The world’s largest social network is under fire worldwide after information about nearly 87 million users wrongly ended up in the hands of the British political consultancy, a firm hired by Donald Trump for his 2016 US presidential election campaign.
European Parliament President Antonio Tajani last week repeated his request to Zuckerberg to appear before the assembly, saying that sending a junior executive would not suffice.
EU Justice Commissioner Vera Jourova, who recently spoke to Facebook Chief Operating Officer Sheryl Sandberg, said Zuckerberg should heed the lawmakers’ call.
“This case is too important to treat as business as usual,” Jourova told an assembly of lawmakers.
“I advised Sheryl Sandberg that Zuckerberg should accept the invitation from the European Parliament. (EU digital chief Andrius) Ansip refers to the invitation as a measure of rebuilding trust,” she said.

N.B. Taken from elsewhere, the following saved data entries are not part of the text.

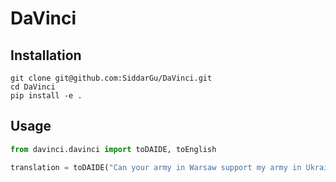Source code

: # DaVinci

## Installation
```
git clone git@github.com:SiddarGu/DaVinci.git
cd DaVinci
pip install -e .
```

## Usage
```python
from davinci.davinci import toDAIDE, toEnglish

translation = toDAIDE("Can your army in Warsaw support my army in Ukraine?")
```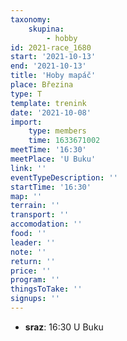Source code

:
 ```yaml
---
taxonomy:
    skupina:
        - hobby
id: 2021-race_1680
start: '2021-10-13'
end: '2021-10-13'
title: 'Hoby mapáč'
place: Březina
type: T
template: trenink
date: '2021-10-08'
import:
    type: members
    time: 1633671002
meetTime: '16:30'
meetPlace: 'U Buku'
link: ''
eventTypeDescription: ''
startTime: '16:30'
map: ''
terrain: ''
transport: ''
accomodation: ''
food: ''
leader: ''
note: ''
return: ''
price: ''
program: ''
thingsToTake: ''
signups: ''
---
```


* **sraz**: 16:30 U Buku

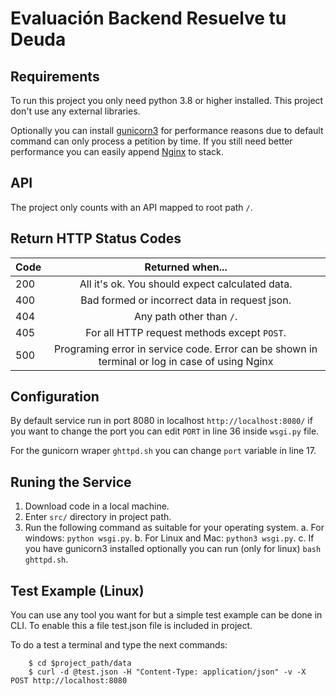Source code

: # Evaluación Backend Resuelve tu Deuda


## Requirements

To run this project you only need python 3.8 or higher installed. This project
don't use any external libraries.

Optionally you can install [gunicorn3](https://gunicorn.org/) for performance
reasons due to default command can only process a petition by time. If you
still need better performance you can easily append
[Nginx](https://docs.gunicorn.org/en/stable/deploy.html) to stack.


## API

The project only counts with an API mapped to root path `/`.


## Return HTTP Status Codes

| Code | Returned when... |
| ------------- |:-------------:|
| 200 | All it's ok. You should expect calculated data. |
| 400 | Bad formed or incorrect data in request json. |
| 404 | Any path other than `/`. |
| 405 | For all HTTP request methods except `POST`. |
| 500 | Programing error in service code. Error can be shown in terminal or log in case of using Nginx |


## Configuration

By default service run in port 8080 in localhost `http://localhost:8080/` if
you want to change the port you can edit `PORT` in line 36 inside `wsgi.py`
file.

For the gunicorn wraper `ghttpd.sh` you can change `port` variable in line 17.


## Runing the Service

1. Download code in a local machine.
2. Enter `src/` directory in project path.
3. Run the following command as suitable for your operating system.
	a. For windows: `python wsgi.py`.
	b. For Linux and Mac: `python3 wsgi.py`.
	c. If you have gunicorn3 installed optionally you can run (only for linux) `bash ghttpd.sh`.


## Test Example (Linux)

You can use any tool you want for but a simple test example can be done in CLI.
To enable this a file test.json file is included in project.

To do a test a terminal and type the next commands:

```
	$ cd $project_path/data
	$ curl -d @test.json -H "Content-Type: application/json" -v -X POST http://localhost:8080
```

Facebook did not respond to a request for comment. Zuckerberg fielded 10 hours of questions over two days from nearly 100 US lawmakers last week and emerged largely unscathed. He will meet Ansip in San Francisco on Tuesday.
Another European lawmaker Sophia in’t Veld echoed the call from her colleagues, saying that the Facebook CEO should do them the same courtesy.
“I think Zuckerberg would be well advised to appear at the Parliament out of respect for Europeans,” she said.
Lawmaker Viviane Reding, the architect of the EU’s landmark privacy law which will come into effect on May 25, giving Europeans more control over their online data, said the right laws would bring back trust among users.